CSPA Sues City of Redding Over Municipal Landfill Pollution


By Bill Jennings, CSPA Executive Director
June 7, 2010 -- CSPA filed a lawsuit against the City of Redding California and it's City Manager, Kurt Starman, for massive violations of the federal Clean Water Act and the state's General Industrial Stormwater Permit. The city operates a 1,058-acre municipal landfill in Igor, California, which discharges pollutants to Dry Creek, a tributary of Cottonwood Creek, which flows to the Sacramento River and thence the Sacramento-San Joaquin Delta.

The lawsuit alleges that waste discharges from the landfill exceed allowable standards and benchmarks for numerous pollutants.

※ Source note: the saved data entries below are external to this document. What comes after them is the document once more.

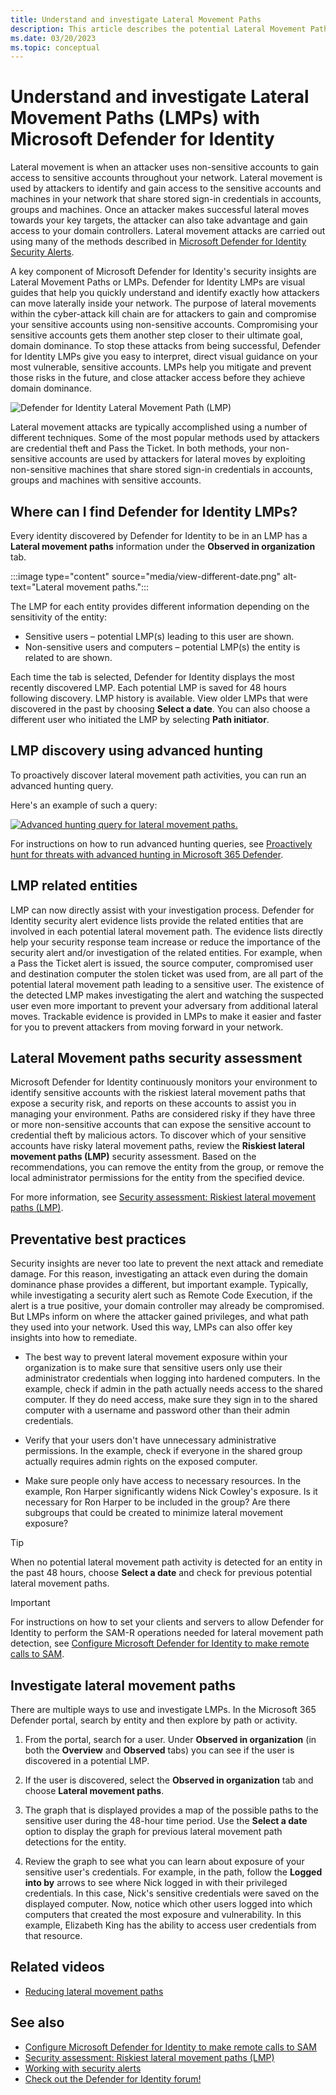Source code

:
 ```yaml
---
title: Understand and investigate Lateral Movement Paths 
description: This article describes the potential Lateral Movement Paths (LMPs) of Microsoft Defender for Identity
ms.date: 03/20/2023
ms.topic: conceptual
---
```


# Understand and investigate Lateral Movement Paths (LMPs) with Microsoft Defender for Identity

Lateral movement is when an attacker uses non-sensitive accounts to gain access to sensitive accounts throughout your network. Lateral movement is used by attackers to identify and gain access to the sensitive accounts and machines in your network that share stored sign-in credentials in accounts, groups and machines. Once an attacker makes successful lateral moves towards your key targets, the attacker can also take advantage and gain access to your domain controllers. Lateral movement attacks are carried out using many of the methods described in [Microsoft Defender for Identity Security Alerts](alerts-overview.md).

A key component of Microsoft Defender for Identity's security insights are Lateral Movement Paths or LMPs. Defender for Identity LMPs are visual guides that help you quickly understand and identify exactly how attackers can move laterally inside your network. The purpose of lateral movements within the cyber-attack kill chain are for attackers to gain and compromise your sensitive accounts using non-sensitive accounts. Compromising your sensitive accounts gets them another step closer to their ultimate goal, domain dominance. To stop these attacks from being successful, Defender for Identity LMPs give you easy to interpret, direct visual guidance on your most vulnerable, sensitive accounts. LMPs help you mitigate and prevent those risks in the future, and close attacker access before they achieve domain dominance.

![Defender for Identity Lateral Movement Path (LMP)](media/lmp.png)

Lateral movement attacks are typically accomplished using a number of different techniques. Some of the most popular methods used by attackers are credential theft and Pass the Ticket. In both methods, your non-sensitive accounts are used by attackers for lateral moves by exploiting non-sensitive machines that share stored sign-in credentials in accounts, groups and machines with sensitive accounts.

## Where can I find Defender for Identity LMPs?

Every identity discovered by Defender for Identity to be in an LMP has a **Lateral movement paths** information under the **Observed in organization** tab.

:::image type="content" source="media/view-different-date.png" alt-text="Lateral movement paths.":::

The LMP for each entity provides different information depending on the sensitivity of the entity:

- Sensitive users – potential LMP(s) leading to this user are shown.
- Non-sensitive users and computers – potential LMP(s) the entity is related to are shown.

Each time the tab is selected, Defender for Identity displays the most recently discovered LMP. Each potential LMP is saved for 48 hours following discovery. LMP history is available. View older LMPs that were discovered in the past by choosing **Select a date**. You can also choose a different user who initiated the LMP by selecting **Path initiator**.

## LMP discovery using advanced hunting

To proactively discover lateral movement path activities, you can run an advanced hunting query.

Here's an example of such a query:

[![Advanced hunting query for lateral movement paths.](media/advanced-hunting-lateral-movement-paths.png)](media/advanced-hunting-lateral-movement-paths.png#lightbox)

For instructions on how to run advanced hunting queries, see [Proactively hunt for threats with advanced hunting in Microsoft 365 Defender](/microsoft-365/security/defender/advanced-hunting-overview).

## LMP related entities

LMP can now directly assist with your investigation process. Defender for Identity security alert evidence lists provide the related entities that are involved in each potential lateral movement path. The evidence lists directly help your security response team increase or reduce the importance of the security alert and/or investigation of the related entities. For example, when a Pass the Ticket alert is issued, the source computer, compromised user and destination computer the stolen ticket was used from, are all part of the potential lateral movement path leading to a sensitive user. The existence of the detected LMP makes investigating the alert and watching the suspected user even more important to prevent your adversary from additional lateral moves. Trackable evidence is provided in LMPs to make it easier and faster for you to prevent attackers from moving forward in your network.

## Lateral Movement paths security assessment

Microsoft Defender for Identity continuously monitors your environment to identify sensitive accounts with the riskiest lateral movement paths that expose a security risk, and reports on these accounts to assist you in managing your environment. Paths are considered risky if they have three or more non-sensitive accounts that can expose the sensitive account to credential theft by malicious actors. To discover which of your sensitive accounts have risky lateral movement paths, review the **Riskiest lateral movement paths (LMP)** security assessment. Based on the recommendations, you can remove the entity from the group, or remove the local administrator permissions for the entity from the specified device.

For more information, see [Security assessment: Riskiest lateral movement paths (LMP)](security-assessment-riskiest-lmp.md).

## Preventative best practices

Security insights are never too late to prevent the next attack and remediate damage. For this reason, investigating an attack even during the domain dominance phase provides a different, but important example. Typically, while investigating a security alert such as Remote Code Execution, if the alert is a true positive, your domain controller may already be compromised. But LMPs inform on where the attacker gained privileges, and what path they used into your network. Used this way, LMPs can also offer key insights into how to remediate.

- The best way to prevent lateral movement exposure within your organization is to make sure that sensitive users only use their administrator credentials when logging into hardened computers. In the example, check if admin in the path actually needs access to the shared computer. If they do need access, make sure they sign in to the shared computer with a username and password other than their admin credentials.

- Verify that your users don't have unnecessary administrative permissions. In the example, check if everyone in the shared group actually requires admin rights on the exposed computer.

- Make sure people only have access to necessary resources. In the example, Ron Harper significantly widens Nick Cowley's exposure. Is it necessary for Ron Harper to be included in the group? Are there subgroups that could be created to minimize lateral movement exposure?

> [!TIP]
> When no potential lateral movement path activity is detected for an entity in the past 48 hours, choose **Select a date** and check for previous potential lateral movement paths.

> [!IMPORTANT]
> For instructions on how to set your clients and servers to allow Defender for Identity to perform the SAM-R operations needed for lateral movement path detection, see [Configure Microsoft Defender for Identity to make remote calls to SAM](remote-calls-sam.md).

## Investigate lateral movement paths

There are multiple ways to use and investigate LMPs. In the Microsoft 365 Defender portal, search by entity and then explore by path or activity.

1. From the portal, search for a user. Under **Observed in organization** (in both the **Overview** and **Observed** tabs) you can see if the user is discovered in a potential LMP.

1. If the user is discovered, select the **Observed in organization** tab and choose **Lateral movement paths**.

1. The graph that is displayed provides a map of the possible paths to the sensitive user during the 48-hour time period. Use the **Select a date** option to display the graph for previous lateral movement path detections for the entity.

1. Review the graph to see what you can learn about exposure of your sensitive user's credentials. For example, in the path, follow the **Logged into by** arrows to see where Nick logged in with their privileged credentials. In this case, Nick's sensitive credentials were saved on the displayed computer. Now, notice which other users logged into which computers that created the most exposure and vulnerability. In this example, Elizabeth King has the ability to access user credentials from that resource.

## Related videos

- [Reducing lateral movement paths](https://www.microsoft.com/videoplayer/embed/RWAOfW)

## See also

- [Configure Microsoft Defender for Identity to make remote calls to SAM](remote-calls-sam.md)
- [Security assessment: Riskiest lateral movement paths (LMP)](security-assessment-riskiest-lmp.md)
- [Working with security alerts](/defender-for-identity/manage-security-alerts)
- [Check out the Defender for Identity forum!](<https://aka.ms/MDIcommunity>)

It further alleges the facility has failed to: 1) develop and implement standard Best Available and Best Conventional Treatment Technologies, 2) develop and implement an adequate Stormwater Pollution Prevention Plan, 3) develop and implement an adequate Monitoring and Reporting Program and 4) falsely certified compliance in annual reports.

The action asks the court to: 1) declare the City of Redding Garbage to be in violation of the law, 2) enjoin defendant from discharging pollutants, 3) enjoin defendant from further violating the substantive and procedural requirements of the permit, 4) comply with monitoring and reporting requirements, 5) prepare a legally adequate Stormwater Pollution Prevention Plan, 6) pay civil penalties for each day of violation and 7) award CSPA the costs of bringing the complaint.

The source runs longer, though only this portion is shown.